● EXERCISE AIM
In your reply, write out each entry exactly as given.
* * * * *
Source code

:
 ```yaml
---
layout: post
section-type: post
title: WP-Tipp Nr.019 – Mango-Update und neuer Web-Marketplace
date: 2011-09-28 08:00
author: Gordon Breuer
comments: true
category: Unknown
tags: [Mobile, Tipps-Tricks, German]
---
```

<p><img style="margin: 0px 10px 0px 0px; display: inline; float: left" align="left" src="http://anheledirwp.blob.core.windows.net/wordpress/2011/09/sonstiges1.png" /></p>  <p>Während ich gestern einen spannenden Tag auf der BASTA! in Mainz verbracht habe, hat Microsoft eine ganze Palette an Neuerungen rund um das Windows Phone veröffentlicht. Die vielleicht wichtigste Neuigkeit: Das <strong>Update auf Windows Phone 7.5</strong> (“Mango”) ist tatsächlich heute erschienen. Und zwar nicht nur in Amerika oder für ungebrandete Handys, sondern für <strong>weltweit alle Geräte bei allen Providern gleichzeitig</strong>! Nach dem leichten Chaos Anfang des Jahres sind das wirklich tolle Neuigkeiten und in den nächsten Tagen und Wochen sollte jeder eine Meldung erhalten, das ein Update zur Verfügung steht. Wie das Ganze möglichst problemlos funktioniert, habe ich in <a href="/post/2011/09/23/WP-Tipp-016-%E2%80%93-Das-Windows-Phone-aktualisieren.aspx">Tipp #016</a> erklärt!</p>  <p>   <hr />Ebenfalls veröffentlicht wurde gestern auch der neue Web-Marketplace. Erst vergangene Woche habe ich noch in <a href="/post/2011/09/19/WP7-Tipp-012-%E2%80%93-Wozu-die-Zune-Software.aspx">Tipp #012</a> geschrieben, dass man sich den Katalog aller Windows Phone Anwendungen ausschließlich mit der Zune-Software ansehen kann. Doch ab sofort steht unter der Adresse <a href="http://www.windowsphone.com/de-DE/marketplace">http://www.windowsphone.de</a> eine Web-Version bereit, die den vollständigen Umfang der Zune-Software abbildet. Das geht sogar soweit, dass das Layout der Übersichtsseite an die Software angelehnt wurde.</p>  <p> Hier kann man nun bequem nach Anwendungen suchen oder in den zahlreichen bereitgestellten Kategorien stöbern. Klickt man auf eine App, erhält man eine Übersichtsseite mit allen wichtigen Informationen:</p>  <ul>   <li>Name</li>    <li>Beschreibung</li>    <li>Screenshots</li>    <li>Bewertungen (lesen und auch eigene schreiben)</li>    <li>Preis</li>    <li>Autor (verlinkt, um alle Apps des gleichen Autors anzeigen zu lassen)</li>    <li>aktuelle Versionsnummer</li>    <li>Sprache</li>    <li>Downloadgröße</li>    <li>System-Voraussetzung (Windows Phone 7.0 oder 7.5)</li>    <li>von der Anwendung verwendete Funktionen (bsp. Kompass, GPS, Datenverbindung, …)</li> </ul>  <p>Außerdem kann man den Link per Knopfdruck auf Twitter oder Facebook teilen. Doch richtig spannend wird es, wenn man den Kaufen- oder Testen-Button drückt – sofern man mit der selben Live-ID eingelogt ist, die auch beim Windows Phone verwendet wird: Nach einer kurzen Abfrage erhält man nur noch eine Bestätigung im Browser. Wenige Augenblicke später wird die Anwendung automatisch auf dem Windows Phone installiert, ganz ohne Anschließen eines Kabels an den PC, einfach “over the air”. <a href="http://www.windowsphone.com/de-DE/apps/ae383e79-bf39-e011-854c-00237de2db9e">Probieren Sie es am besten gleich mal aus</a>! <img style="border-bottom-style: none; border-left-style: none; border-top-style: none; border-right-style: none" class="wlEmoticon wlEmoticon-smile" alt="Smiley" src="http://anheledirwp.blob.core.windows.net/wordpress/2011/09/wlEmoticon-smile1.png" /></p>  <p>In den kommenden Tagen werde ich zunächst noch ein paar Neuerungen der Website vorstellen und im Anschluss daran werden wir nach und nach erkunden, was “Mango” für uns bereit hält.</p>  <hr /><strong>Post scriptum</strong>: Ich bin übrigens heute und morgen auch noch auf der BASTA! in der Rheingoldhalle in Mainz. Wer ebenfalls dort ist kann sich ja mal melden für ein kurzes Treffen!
* * * * *
● YOUR SOLUTION
Source code

:
 ```yaml
---
layout: post
section-type: post
title: WP-Tipp Nr.019 – Mango-Update und neuer Web-Marketplace
date: 2011-09-28 08:00
author: Gordon Breuer
comments: true
category: Unknown
tags: [Mobile, Tipps-Tricks, German]
---
```

<p><img style="margin: 0px 10px 0px 0px; display: inline; float: left" align="left" src="http://anheledirwp.blob.core.windows.net/wordpress/2011/09/sonstiges1.png" /></p>  <p>Während ich gestern einen spannenden Tag auf der BASTA! in Mainz verbracht habe, hat Microsoft eine ganze Palette an Neuerungen rund um das Windows Phone veröffentlicht. Die vielleicht wichtigste Neuigkeit: Das <strong>Update auf Windows Phone 7.5</strong> (“Mango”) ist tatsächlich heute erschienen. Und zwar nicht nur in Amerika oder für ungebrandete Handys, sondern für <strong>weltweit alle Geräte bei allen Providern gleichzeitig</strong>! Nach dem leichten Chaos Anfang des Jahres sind das wirklich tolle Neuigkeiten und in den nächsten Tagen und Wochen sollte jeder eine Meldung erhalten, das ein Update zur Verfügung steht. Wie das Ganze möglichst problemlos funktioniert, habe ich in <a href="/post/2011/09/23/WP-Tipp-016-%E2%80%93-Das-Windows-Phone-aktualisieren.aspx">Tipp #016</a> erklärt!</p>  <p>   <hr />Ebenfalls veröffentlicht wurde gestern auch der neue Web-Marketplace. Erst vergangene Woche habe ich noch in <a href="/post/2011/09/19/WP7-Tipp-012-%E2%80%93-Wozu-die-Zune-Software.aspx">Tipp #012</a> geschrieben, dass man sich den Katalog aller Windows Phone Anwendungen ausschließlich mit der Zune-Software ansehen kann. Doch ab sofort steht unter der Adresse <a href="http://www.windowsphone.com/de-DE/marketplace">http://www.windowsphone.de</a> eine Web-Version bereit, die den vollständigen Umfang der Zune-Software abbildet. Das geht sogar soweit, dass das Layout der Übersichtsseite an die Software angelehnt wurde.</p>  <p> Hier kann man nun bequem nach Anwendungen suchen oder in den zahlreichen bereitgestellten Kategorien stöbern. Klickt man auf eine App, erhält man eine Übersichtsseite mit allen wichtigen Informationen:</p>  <ul>   <li>Name</li>    <li>Beschreibung</li>    <li>Screenshots</li>    <li>Bewertungen (lesen und auch eigene schreiben)</li>    <li>Preis</li>    <li>Autor (verlinkt, um alle Apps des gleichen Autors anzeigen zu lassen)</li>    <li>aktuelle Versionsnummer</li>    <li>Sprache</li>    <li>Downloadgröße</li>    <li>System-Voraussetzung (Windows Phone 7.0 oder 7.5)</li>    <li>von der Anwendung verwendete Funktionen (bsp. Kompass, GPS, Datenverbindung, …)</li> </ul>  <p>Außerdem kann man den Link per Knopfdruck auf Twitter oder Facebook teilen. Doch richtig spannend wird es, wenn man den Kaufen- oder Testen-Button drückt – sofern man mit der selben Live-ID eingelogt ist, die auch beim Windows Phone verwendet wird: Nach einer kurzen Abfrage erhält man nur noch eine Bestätigung im Browser. Wenige Augenblicke später wird die Anwendung automatisch auf dem Windows Phone installiert, ganz ohne Anschließen eines Kabels an den PC, einfach “over the air”. <a href="http://www.windowsphone.com/de-DE/apps/ae383e79-bf39-e011-854c-00237de2db9e">Probieren Sie es am besten gleich mal aus</a>! <img style="border-bottom-style: none; border-left-style: none; border-top-style: none; border-right-style: none" class="wlEmoticon wlEmoticon-smile" alt="Smiley" src="http://anheledirwp.blob.core.windows.net/wordpress/2011/09/wlEmoticon-smile1.png" /></p>  <p>In den kommenden Tagen werde ich zunächst noch ein paar Neuerungen der Website vorstellen und im Anschluss daran werden wir nach und nach erkunden, was “Mango” für uns bereit hält.</p>  <hr /><strong>Post scriptum</strong>: Ich bin übrigens heute und morgen auch noch auf der BASTA! in der Rheingoldhalle in Mainz. Wer ebenfalls dort ist kann sich ja mal melden für ein kurzes Treffen!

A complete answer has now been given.